_GIVEN RECORDS_
----------------------------------------

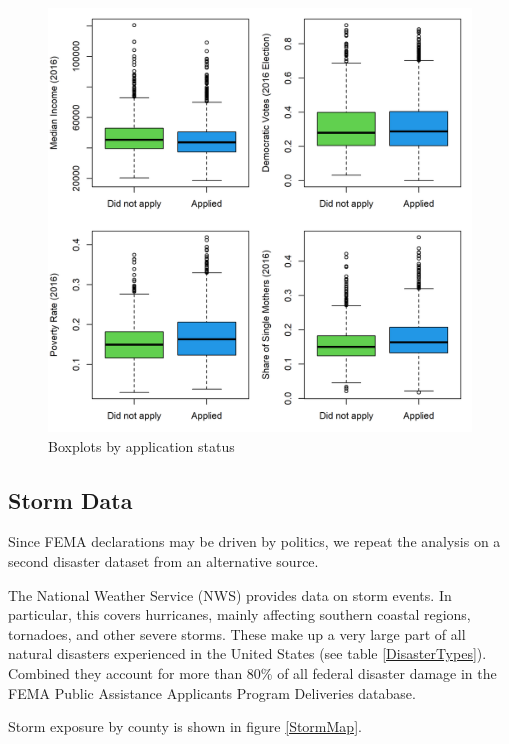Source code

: \begin{figure}[!h]
	\centering
	\includegraphics[scale=1]{"../Code & Data/AssistanceCovBoxplot.png"}
	\caption{Boxplots by application status}
	\label{AssistCovBoxplot}
\end{figure}


\subsection{Storm Data}

Since FEMA declarations may be driven by politics, we repeat the analysis on a second disaster dataset from an alternative source.

The National Weather Service (NWS) provides data on storm events. In particular, this covers hurricanes, mainly affecting southern coastal regions, tornadoes, and other severe storms. These make up a very large part of all natural disasters experienced in the United States (see table \ref{DisasterTypes}). Combined they account for more than 80\% of all federal disaster damage in the FEMA Public Assistance Applicants Program Deliveries database.

Storm exposure by county is shown in figure \ref{StormMap}.

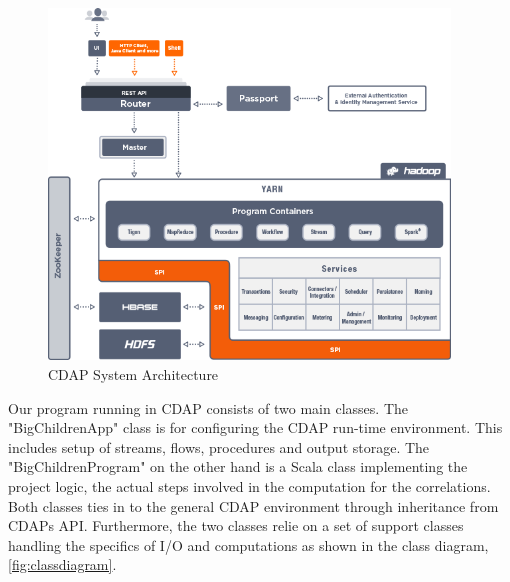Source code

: \documentclass[
10pt, %
a4paper, %
oneside, %
headinclude,footinclude, %
useAMS,
usenatbib
]{template/mn2e}  %
\begin{document}
\begin{figure}
  \centering
  \includegraphics[width=0.95\textwidth]{src/Diag_Architecture}
  \caption{CDAP System Architecture}
  \label{fig:cdapsystem}
\end{figure}

Our program running in CDAP consists of two main classes. The "BigChildrenApp" class is for configuring the CDAP run-time environment. This includes setup of streams, flows, procedures and output storage. The "BigChildrenProgram" on the other hand is a Scala class implementing the project logic, the actual steps involved in the computation for the correlations. Both classes ties in to the general CDAP environment through inheritance from CDAPs API. Furthermore, the two classes relie on a set of support classes handling the specifics of I/O and computations as shown in the class diagram, \ref{fig:classdiagram}.
\end{document}
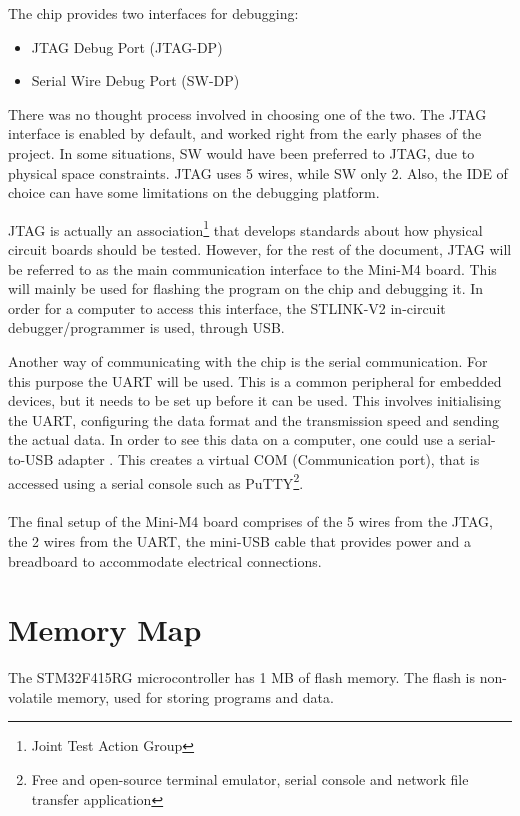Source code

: The chip provides two interfaces for debugging:
\begin{itemize}[noitemsep]
	\item JTAG Debug Port (JTAG-DP)
	\item Serial Wire Debug Port (SW-DP)
\end{itemize}
There was no thought process involved in choosing one of the two.
The JTAG interface is enabled by default, and worked right from the
early phases of the project. In some situations, SW would have been
preferred to JTAG, due to physical space constraints. JTAG uses 5
wires, while SW only 2. Also, the IDE of choice can have some limitations 
on the debugging platform.

JTAG is actually an association\footnote{Joint Test Action Group} 
that develops standards about how 
physical circuit boards should be tested. However, for the rest of
the document, JTAG will be referred to as the main communication interface
to the Mini-M4 board. This will mainly be used for flashing the program
on the chip and debugging it. In order for a computer to access this
interface, the STLINK-V2 in-circuit debugger/programmer \cite{st_link}
is used, through USB.

Another way of communicating with the chip is the serial communication.
For this purpose the UART will be used. This is a common peripheral for 
embedded devices, but it needs to be set up before it can be used. This
involves initialising the UART, configuring the data format and the
transmission speed and sending the actual data. In order to see this data
on a computer, one could use a serial-to-USB adapter \cite{ttl_usb}.
This creates a virtual COM (Communication port), that is accessed using
a serial console such as PuTTY\footnote{Free and open-source terminal emulator, serial console and network file transfer application}.
\\\\
The final setup of the Mini-M4 board comprises of the 5 wires from the JTAG,
the 2 wires from the UART, the mini-USB cable that provides power and a
breadboard to accommodate electrical connections.

\section{Memory Map}
\label{sec:memory_map}
The STM32F415RG microcontroller has 1 MB of flash memory. The flash 
is non-volatile memory, used for storing programs and
data.

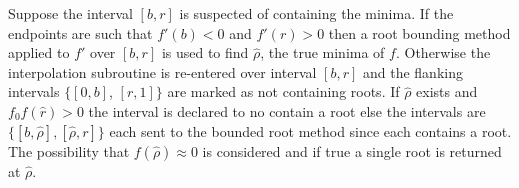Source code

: Suppose the interval $[b,r]$ is suspected of containing the minima. If the endpoints are such that $f'(b) < 0$ and $f'(r)>0$ then a root bounding method applied to $f'$ over $[b,r]$ is used to find $\hat{\rho}$, the true minima of $f$. Otherwise the interpolation subroutine is re-entered over interval $[b,r]$ and the flanking intervals $\{[0,b]$, $[r,1]\}$ are marked as not containing roots. If $\hat{\rho}$ exists and $f_0f(\hat{r})>0$ the interval is declared to no contain a root else the intervals are $\{[b,\hat{\rho}], [\hat{\rho},r]\}$ each sent to the bounded root method since each contains a root. The possibility that $f(\hat{\rho}) \approx 0$ is considered and if true a single root is returned at $\hat{\rho}$.

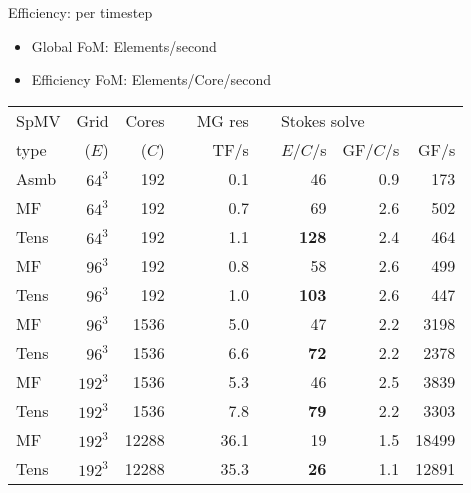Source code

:\documentclass{beamer}
\begin{document}
\begin{frame}{Efficiency: per timestep}
  \begin{itemize}
  \item Global FoM: Elements/second
  \item Efficiency FoM: Elements/Core/second
  \end{itemize}
    \begin{tabular}{lr r cr crrr}
    \toprule
    SpMV    &Grid  &Cores    &&{MG res}  &&\multicolumn{3}{l}{{Stokes solve}}      \\
    type         &($E$)    &($C$)        &&TF/s       & &$E$/$C$/s    &GF/$C$/s     &GF/s   \\
    \midrule
    Asmb    &$64^3$  &192     &&0.1       &&46 &0.9 &173          \\
    MF        &$64^3$  &192    &&0.7        &&69 &2.6 &502           \\
    Tens      &$64^3$  &192    &&1.1    &&{\bf 128} &2.4 &464          \\
    \midrule
    MF         &$96^3$   &192     &&0.8      &&58 &2.6 &499           \\
    Tens       &$96^3$  &192     &&1.0     &&{\bf 103} &2.6 &447  \\
    \midrule
    MF           &$96^3$   &1536      &&5.0    &&47 &2.2 &3198    \\
    Tens         &$96^3$   &1536     &&6.6   &&{\bf 72} &2.2 &2378   \\
    \midrule
    MF         &$192^3$   &1536    &&5.3   &&46 &2.5 &3839         \\
    Tens       &$192^3$  &1536     &&7.8   &&{\bf 79} &2.2 &3303   \\
    \midrule
    MF           &$192^3$  &12288  &&36.1   &&19  &1.5 &18499  \\
    Tens        &$192^3$  &12288  &&35.3   &&{\bf 26} &1.1 &12891  \\
    \bottomrule
  \end{tabular}
\end{frame}
\end{document}
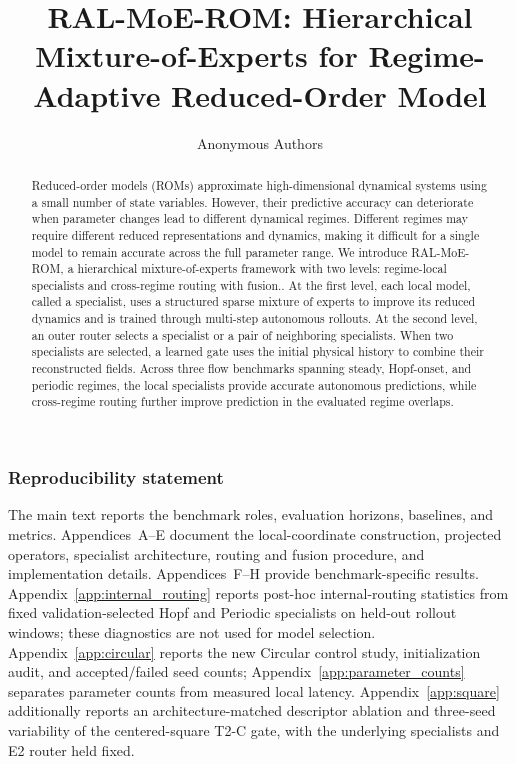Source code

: \documentclass{article}
\title{RAL-MoE-ROM: Hierarchical Mixture-of-Experts for Regime-Adaptive Reduced-Order Model }
\author{Anonymous Authors}
\begin{document}
\raggedbottom

\maketitle

\begin{abstract}
Reduced-order models (ROMs) approximate high-dimensional dynamical systems using a small number of state variables. However, their predictive accuracy can deteriorate when parameter changes lead to different dynamical regimes. Different regimes may require different reduced representations and dynamics, making it difficult for a single model to remain accurate across the full parameter range. We introduce RAL-MoE-ROM, a hierarchical mixture-of-experts framework with two levels: regime-local specialists and cross-regime routing with fusion.. At the first level, each local model, called a specialist, uses a structured sparse mixture of experts to improve its reduced dynamics and is trained through multi-step autonomous rollouts. At the second level, an outer router selects a specialist or a pair of neighboring specialists. When two specialists are selected, a learned gate uses the initial physical history to combine their reconstructed fields. Across three flow benchmarks spanning steady, Hopf-onset, and periodic regimes, the local specialists provide accurate autonomous predictions, while cross-regime routing further improve prediction in the evaluated regime overlaps.
\end{abstract}





\FloatBarrier


\subsubsection*{Reproducibility statement}
The main text reports the benchmark roles, evaluation horizons, baselines, and metrics. Appendices~A--E document the local-coordinate construction, projected operators, specialist architecture, routing and fusion procedure, and implementation details. Appendices~F--H provide benchmark-specific results.
Appendix~\ref{app:internal_routing} reports post-hoc internal-routing statistics
from fixed validation-selected Hopf and Periodic specialists on held-out
rollout windows; these diagnostics are not used for model selection.
Appendix~\ref{app:circular} reports the new Circular control study, initialization audit, and accepted/failed seed counts; Appendix~\ref{app:parameter_counts} separates parameter counts from measured local latency.
Appendix~\ref{app:square} additionally reports an architecture-matched descriptor
ablation and three-seed variability of the centered-square T2-C gate, with the
underlying specialists and E2 router held fixed.
\end{document}
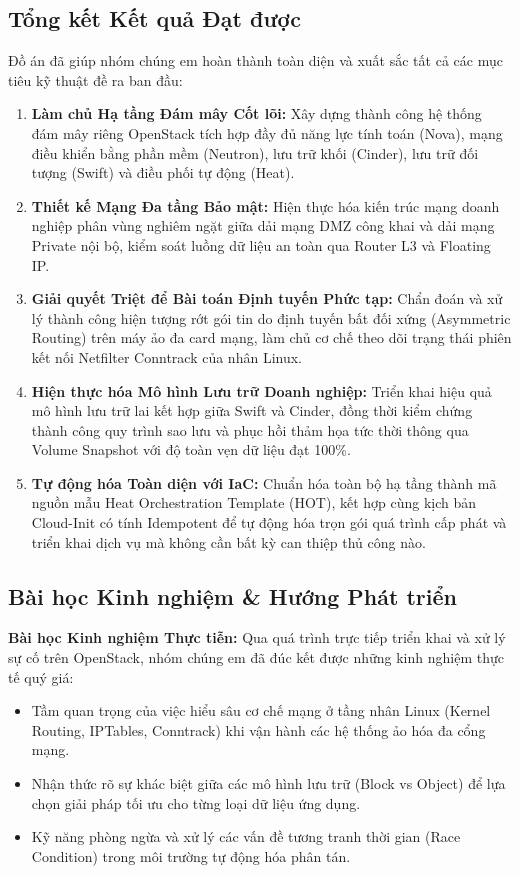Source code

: \subsection{Tổng kết Kết quả Đạt được}
Đồ án đã giúp nhóm chúng em hoàn thành toàn diện và xuất sắc tất cả các mục tiêu kỹ thuật đề ra ban đầu:
\begin{enumerate}
    \item \textbf{Làm chủ Hạ tầng Đám mây Cốt lõi:} Xây dựng thành công hệ thống đám mây riêng OpenStack tích hợp đầy đủ năng lực tính toán (Nova), mạng điều khiển bằng phần mềm (Neutron), lưu trữ khối (Cinder), lưu trữ đối tượng (Swift) và điều phối tự động (Heat).
    \item \textbf{Thiết kế Mạng Đa tầng Bảo mật:} Hiện thực hóa kiến trúc mạng doanh nghiệp phân vùng nghiêm ngặt giữa dải mạng DMZ công khai và dải mạng Private nội bộ, kiểm soát luồng dữ liệu an toàn qua Router L3 và Floating IP.
    \item \textbf{Giải quyết Triệt để Bài toán Định tuyến Phức tạp:} Chẩn đoán và xử lý thành công hiện tượng rớt gói tin do định tuyến bất đối xứng (Asymmetric Routing) trên máy ảo đa card mạng, làm chủ cơ chế theo dõi trạng thái phiên kết nối Netfilter Conntrack của nhân Linux.
    \item \textbf{Hiện thực hóa Mô hình Lưu trữ Doanh nghiệp:} Triển khai hiệu quả mô hình lưu trữ lai kết hợp giữa Swift và Cinder, đồng thời kiểm chứng thành công quy trình sao lưu và phục hồi thảm họa tức thời thông qua Volume Snapshot với độ toàn vẹn dữ liệu đạt 100\%.
    \item \textbf{Tự động hóa Toàn diện với IaC:} Chuẩn hóa toàn bộ hạ tầng thành mã nguồn mẫu Heat Orchestration Template (HOT), kết hợp cùng kịch bản Cloud-Init có tính Idempotent để tự động hóa trọn gói quá trình cấp phát và triển khai dịch vụ mà không cần bất kỳ can thiệp thủ công nào.
\end{enumerate}

\subsection{Bài học Kinh nghiệm \& Hướng Phát triển}
\noindent \textbf{Bài học Kinh nghiệm Thực tiễn:}
Qua quá trình trực tiếp triển khai và xử lý sự cố trên OpenStack, nhóm chúng em đã đúc kết được những kinh nghiệm thực tế quý giá:
\begin{itemize}
    \item Tầm quan trọng của việc hiểu sâu cơ chế mạng ở tầng nhân Linux (Kernel Routing, IPTables, Conntrack) khi vận hành các hệ thống ảo hóa đa cổng mạng.
    \item Nhận thức rõ sự khác biệt giữa các mô hình lưu trữ (Block vs Object) để lựa chọn giải pháp tối ưu cho từng loại dữ liệu ứng dụng.
    \item Kỹ năng phòng ngừa và xử lý các vấn đề tương tranh thời gian (Race Condition) trong môi trường tự động hóa phân tán.
\end{itemize}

----------------------------------------

_WHAT THIS TASK INVOLVES_
Using the listing above, return word for word each line from the one that has "và Floating IP." through the one that has "của nhân Linux.", and no line outside that range.

_FINAL ANSWER_
    \item \textbf{Thiết kế Mạng Đa tầng Bảo mật:} Hiện thực hóa kiến trúc mạng doanh nghiệp phân vùng nghiêm ngặt giữa dải mạng DMZ công khai và dải mạng Private nội bộ, kiểm soát luồng dữ liệu an toàn qua Router L3 và Floating IP.
    \item \textbf{Giải quyết Triệt để Bài toán Định tuyến Phức tạp:} Chẩn đoán và xử lý thành công hiện tượng rớt gói tin do định tuyến bất đối xứng (Asymmetric Routing) trên máy ảo đa card mạng, làm chủ cơ chế theo dõi trạng thái phiên kết nối Netfilter Conntrack của nhân Linux.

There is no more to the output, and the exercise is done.